:: Materials provided ::
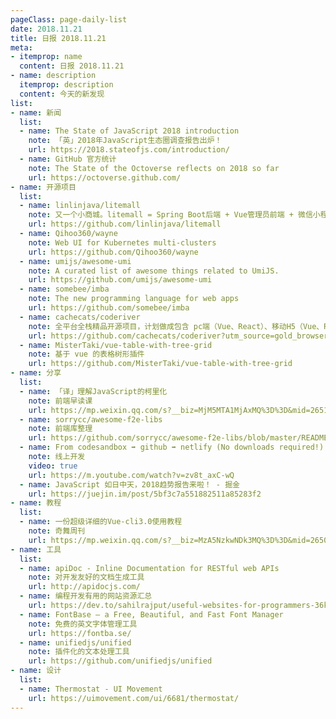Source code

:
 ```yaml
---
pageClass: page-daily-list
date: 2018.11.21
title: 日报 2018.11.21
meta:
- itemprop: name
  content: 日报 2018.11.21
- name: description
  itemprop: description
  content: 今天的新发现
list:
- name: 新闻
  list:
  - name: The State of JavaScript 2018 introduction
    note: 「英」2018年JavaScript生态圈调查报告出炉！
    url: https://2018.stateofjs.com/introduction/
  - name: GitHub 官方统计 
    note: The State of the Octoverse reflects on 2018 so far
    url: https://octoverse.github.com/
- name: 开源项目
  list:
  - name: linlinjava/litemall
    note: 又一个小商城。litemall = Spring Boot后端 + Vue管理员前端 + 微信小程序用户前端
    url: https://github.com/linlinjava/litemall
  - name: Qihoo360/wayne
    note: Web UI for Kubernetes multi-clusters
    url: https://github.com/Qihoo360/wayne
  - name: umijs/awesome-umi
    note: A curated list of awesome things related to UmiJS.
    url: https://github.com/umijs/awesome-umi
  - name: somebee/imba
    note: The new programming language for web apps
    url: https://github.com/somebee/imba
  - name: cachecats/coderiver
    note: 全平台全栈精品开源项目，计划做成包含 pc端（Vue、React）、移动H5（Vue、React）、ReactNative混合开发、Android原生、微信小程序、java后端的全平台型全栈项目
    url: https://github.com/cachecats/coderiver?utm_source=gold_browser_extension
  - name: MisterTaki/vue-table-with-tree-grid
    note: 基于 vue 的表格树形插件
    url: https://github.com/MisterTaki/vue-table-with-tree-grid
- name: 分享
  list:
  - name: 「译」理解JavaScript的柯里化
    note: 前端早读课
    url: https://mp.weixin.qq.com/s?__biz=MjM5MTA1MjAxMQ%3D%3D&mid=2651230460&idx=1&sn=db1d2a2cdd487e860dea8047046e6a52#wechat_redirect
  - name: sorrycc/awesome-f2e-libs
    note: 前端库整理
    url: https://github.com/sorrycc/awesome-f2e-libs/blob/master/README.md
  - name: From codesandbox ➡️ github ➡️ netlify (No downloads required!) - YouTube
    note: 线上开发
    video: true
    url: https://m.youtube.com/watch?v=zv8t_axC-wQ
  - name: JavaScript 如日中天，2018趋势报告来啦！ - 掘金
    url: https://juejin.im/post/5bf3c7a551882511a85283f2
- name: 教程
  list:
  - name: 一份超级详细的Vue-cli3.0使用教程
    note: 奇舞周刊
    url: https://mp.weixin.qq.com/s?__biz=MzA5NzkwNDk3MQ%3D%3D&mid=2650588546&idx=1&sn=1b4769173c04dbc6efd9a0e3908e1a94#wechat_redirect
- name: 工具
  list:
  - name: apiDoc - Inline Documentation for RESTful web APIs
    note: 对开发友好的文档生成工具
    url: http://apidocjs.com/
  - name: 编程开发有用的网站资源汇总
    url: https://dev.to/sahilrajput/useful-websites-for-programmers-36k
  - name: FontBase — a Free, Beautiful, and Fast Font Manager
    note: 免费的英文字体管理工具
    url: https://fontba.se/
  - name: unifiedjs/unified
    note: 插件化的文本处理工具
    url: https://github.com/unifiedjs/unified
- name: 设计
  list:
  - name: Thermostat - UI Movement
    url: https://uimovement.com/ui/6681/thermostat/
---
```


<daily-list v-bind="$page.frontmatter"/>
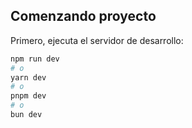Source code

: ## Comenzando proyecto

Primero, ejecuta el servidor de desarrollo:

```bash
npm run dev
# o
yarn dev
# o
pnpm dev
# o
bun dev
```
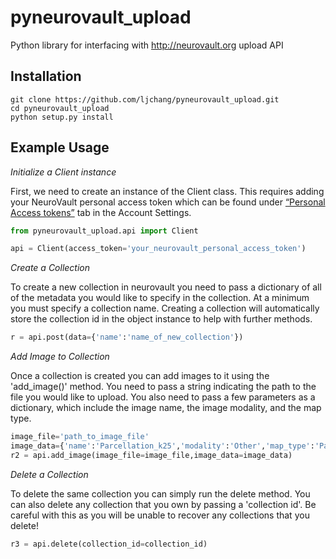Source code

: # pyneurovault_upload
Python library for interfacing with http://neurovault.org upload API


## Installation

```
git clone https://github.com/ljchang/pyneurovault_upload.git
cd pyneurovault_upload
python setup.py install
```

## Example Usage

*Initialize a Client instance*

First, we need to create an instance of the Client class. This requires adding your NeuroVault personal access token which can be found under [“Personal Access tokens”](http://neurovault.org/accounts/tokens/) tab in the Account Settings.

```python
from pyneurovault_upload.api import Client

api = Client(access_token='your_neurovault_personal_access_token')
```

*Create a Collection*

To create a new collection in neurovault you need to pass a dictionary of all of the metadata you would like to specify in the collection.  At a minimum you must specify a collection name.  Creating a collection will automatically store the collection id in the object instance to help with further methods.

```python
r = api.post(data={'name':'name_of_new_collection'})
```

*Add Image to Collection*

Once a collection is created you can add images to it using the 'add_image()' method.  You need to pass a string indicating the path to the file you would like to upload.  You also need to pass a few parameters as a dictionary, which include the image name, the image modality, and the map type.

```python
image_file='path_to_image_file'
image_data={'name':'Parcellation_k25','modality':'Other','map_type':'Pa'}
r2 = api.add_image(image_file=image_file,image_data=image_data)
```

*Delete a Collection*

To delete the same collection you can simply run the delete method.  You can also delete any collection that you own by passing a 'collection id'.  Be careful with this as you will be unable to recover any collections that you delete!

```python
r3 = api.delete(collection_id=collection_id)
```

:: What you should do ::
Display each line of the data where "would" occurs.

:: Your solution ::
To create a new collection in neurovault you need to pass a dictionary of all of the metadata you would like to specify in the collection.  At a minimum you must specify a collection name.  Creating a collection will automatically store the collection id in the object instance to help with further methods.
Once a collection is created you can add images to it using the 'add_image()' method.  You need to pass a string indicating the path to the file you would like to upload.  You also need to pass a few parameters as a dictionary, which include the image name, the image modality, and the map type.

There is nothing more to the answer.